A key question, what would the thermal gradient be were the atmosphere pure nitrogen? If equilibrium is an isentropic state, 9.4K/km (g/Cp). If an isothermal state, 0.0 K/km. The former implies a uniform entropy density (dS/dz=0). The latter, a maximum of the total entropy given by integration of dS over z. Maxwell and Boltzmann assert the latter, climate science chooses the former. For the isentropic state, the internal energy of a differential volume element is independent of its position. This doesn’t imply transitions between positions at finite rates are free from a viscous dissipation of energy.

Climate science illustrates a classic case of the perils of intuitive reasoning. Boltzmann: “The effect of the external forces consists merely in the fact that the density in the gas changes from place to place in a manner which is already known from hydrostatics.” Ergo, if temperature changes from place to place, density must determine temperature. But, molecular velocities for a kilogram of an ideal gas are independent of density and temperature is a function of these velocities. To escape this paradox, one needs abandon notions of equilibria and consider the dissipation of free energy.

Stephen A Heins
October 1, 2022 11:12 am

There are several problems with ESGs: First and foremost are the fiduciary responsibility to investors and the inability to measure and verify emission reductions in real time. In short, no accounting protocol, no international standards, and greenwashing/fraud.

niceguy
October 1, 2022 1:32 pm

Sergueï Jirnov (Сергей Олегович Жирнов) is cancelled on French news channel LCI, not because he is a clueless buffoon (who even promoted the Chernobyl dirt Russian soldiers irradiation hoax) but for anti-Putin homophobic speech:
https://www.ozap.com/actu/-poutine-est-une-fiotte-apres-un-nouveau-derapage-lci-se-separe-de-son-expert-serguei-jirnov/621824

niceguy
Reply to  niceguy
October 1, 2022 1:52 pm
Colin
October 1, 2022 1:38 pm

Sorry about the confusion with Richard & David. Richard a great actor, David latterly a mere narrator.
Please WATTSUPWTAT try to answer my question. I feel it could be a game changer,
with REAL science!

niceguy
October 1, 2022 6:28 pm

Peter Gleick is blaming cholera on “climate”:
Cholera Surging Globally as #Climate Change Intensifies”

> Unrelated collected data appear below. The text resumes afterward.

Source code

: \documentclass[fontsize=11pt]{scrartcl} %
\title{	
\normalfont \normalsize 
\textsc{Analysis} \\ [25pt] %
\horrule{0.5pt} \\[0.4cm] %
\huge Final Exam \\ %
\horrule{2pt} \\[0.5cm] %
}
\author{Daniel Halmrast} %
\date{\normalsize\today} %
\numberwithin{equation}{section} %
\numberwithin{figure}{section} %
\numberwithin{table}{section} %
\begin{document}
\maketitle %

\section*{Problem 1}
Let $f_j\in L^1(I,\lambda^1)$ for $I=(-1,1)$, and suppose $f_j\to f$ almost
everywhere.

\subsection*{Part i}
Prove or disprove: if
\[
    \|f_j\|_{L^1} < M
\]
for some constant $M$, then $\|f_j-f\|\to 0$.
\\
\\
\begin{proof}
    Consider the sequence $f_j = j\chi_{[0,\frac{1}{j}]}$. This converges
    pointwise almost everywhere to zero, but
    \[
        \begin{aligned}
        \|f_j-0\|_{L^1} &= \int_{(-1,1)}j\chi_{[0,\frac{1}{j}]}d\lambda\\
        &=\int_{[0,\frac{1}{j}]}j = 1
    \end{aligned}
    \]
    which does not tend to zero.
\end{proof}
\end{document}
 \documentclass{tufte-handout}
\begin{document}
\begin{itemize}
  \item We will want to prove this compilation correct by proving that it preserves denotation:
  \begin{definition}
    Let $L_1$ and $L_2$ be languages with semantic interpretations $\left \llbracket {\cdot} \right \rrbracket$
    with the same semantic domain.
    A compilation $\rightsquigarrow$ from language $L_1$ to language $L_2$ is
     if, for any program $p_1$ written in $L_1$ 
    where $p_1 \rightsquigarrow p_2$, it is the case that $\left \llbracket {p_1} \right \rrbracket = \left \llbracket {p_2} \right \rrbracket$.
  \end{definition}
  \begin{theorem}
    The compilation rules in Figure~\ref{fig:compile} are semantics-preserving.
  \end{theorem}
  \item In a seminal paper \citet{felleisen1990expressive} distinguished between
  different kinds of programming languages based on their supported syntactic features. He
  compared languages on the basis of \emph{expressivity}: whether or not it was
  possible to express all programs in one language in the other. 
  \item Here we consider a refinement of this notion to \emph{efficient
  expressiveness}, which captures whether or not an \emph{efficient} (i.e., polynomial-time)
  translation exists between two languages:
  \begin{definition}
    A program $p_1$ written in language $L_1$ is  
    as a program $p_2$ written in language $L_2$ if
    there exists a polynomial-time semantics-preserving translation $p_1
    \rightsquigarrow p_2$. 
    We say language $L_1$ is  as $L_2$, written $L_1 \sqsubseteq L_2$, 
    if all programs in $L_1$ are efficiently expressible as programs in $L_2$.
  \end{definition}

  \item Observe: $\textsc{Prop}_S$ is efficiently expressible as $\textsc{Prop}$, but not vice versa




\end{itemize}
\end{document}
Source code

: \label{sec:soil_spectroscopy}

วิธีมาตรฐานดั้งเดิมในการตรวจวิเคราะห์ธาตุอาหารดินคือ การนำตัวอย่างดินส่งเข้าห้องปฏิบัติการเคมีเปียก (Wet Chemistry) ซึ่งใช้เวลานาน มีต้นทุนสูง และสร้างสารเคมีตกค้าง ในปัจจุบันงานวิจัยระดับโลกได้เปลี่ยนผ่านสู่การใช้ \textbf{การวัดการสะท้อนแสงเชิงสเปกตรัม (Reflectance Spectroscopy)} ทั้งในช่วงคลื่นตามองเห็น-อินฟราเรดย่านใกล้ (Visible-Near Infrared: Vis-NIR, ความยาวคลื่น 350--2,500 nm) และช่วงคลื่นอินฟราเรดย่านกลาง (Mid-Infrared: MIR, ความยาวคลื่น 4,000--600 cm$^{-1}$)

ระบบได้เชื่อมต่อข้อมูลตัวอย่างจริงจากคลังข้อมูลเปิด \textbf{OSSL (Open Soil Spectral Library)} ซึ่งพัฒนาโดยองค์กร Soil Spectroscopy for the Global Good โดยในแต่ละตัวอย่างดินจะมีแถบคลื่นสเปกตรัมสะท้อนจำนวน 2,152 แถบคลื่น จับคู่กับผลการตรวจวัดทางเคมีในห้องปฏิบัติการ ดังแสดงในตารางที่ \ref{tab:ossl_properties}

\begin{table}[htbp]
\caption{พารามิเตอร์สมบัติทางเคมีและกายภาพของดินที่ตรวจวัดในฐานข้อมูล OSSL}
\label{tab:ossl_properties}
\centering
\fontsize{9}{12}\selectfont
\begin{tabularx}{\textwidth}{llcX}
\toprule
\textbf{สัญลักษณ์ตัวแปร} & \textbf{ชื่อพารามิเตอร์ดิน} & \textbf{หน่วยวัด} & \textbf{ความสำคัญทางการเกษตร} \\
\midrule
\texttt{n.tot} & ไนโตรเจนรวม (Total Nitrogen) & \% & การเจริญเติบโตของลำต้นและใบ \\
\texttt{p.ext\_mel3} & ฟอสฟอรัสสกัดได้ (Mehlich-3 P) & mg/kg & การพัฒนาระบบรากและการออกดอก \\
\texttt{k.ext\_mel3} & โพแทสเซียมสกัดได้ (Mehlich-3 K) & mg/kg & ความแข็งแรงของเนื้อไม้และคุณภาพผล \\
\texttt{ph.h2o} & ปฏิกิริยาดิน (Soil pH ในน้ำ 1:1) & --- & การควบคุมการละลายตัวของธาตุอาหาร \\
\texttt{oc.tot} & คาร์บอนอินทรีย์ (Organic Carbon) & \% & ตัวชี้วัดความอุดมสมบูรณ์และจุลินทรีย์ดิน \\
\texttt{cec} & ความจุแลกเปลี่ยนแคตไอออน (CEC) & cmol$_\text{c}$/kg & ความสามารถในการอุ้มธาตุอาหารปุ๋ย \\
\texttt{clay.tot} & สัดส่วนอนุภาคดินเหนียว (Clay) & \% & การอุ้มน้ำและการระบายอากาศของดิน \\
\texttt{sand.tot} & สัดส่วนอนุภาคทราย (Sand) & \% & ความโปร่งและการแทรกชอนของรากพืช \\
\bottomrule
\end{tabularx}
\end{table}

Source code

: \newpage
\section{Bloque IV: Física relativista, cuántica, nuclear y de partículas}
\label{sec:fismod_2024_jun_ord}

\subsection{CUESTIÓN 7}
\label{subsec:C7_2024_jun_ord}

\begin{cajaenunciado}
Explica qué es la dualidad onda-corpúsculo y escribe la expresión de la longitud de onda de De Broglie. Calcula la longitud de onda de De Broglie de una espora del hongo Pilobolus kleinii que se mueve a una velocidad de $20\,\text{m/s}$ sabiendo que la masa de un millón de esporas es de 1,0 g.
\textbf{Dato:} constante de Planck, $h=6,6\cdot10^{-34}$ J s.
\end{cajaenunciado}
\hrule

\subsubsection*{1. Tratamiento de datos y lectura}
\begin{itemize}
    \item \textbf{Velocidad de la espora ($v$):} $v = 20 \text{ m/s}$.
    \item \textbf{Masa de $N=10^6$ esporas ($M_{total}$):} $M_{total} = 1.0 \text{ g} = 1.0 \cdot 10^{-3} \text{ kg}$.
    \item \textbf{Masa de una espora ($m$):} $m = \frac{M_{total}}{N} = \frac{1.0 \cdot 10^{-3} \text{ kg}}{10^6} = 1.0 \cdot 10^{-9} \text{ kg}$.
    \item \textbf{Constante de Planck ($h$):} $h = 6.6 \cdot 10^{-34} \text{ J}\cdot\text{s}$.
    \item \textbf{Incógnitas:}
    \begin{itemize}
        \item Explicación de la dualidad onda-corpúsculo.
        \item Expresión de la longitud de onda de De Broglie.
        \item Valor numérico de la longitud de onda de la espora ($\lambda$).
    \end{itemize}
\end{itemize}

https://nitter.net/PeterGleick/status/1576242356894191618#m

Richard Page
Reply to  niceguy
October 1, 2022 9:15 pm

He’s quick, they haven’t finished with the covid and monkeypox fear yet and he’s starting on cholera fear.

Dennis
October 1, 2022 7:32 pm

I drove close to 500 kilometres yesterday mostly on a major motorway and towing a caravan, I overtook three EVs that were being driven at about 80 kilometres an hour in the 110 speed limited areas.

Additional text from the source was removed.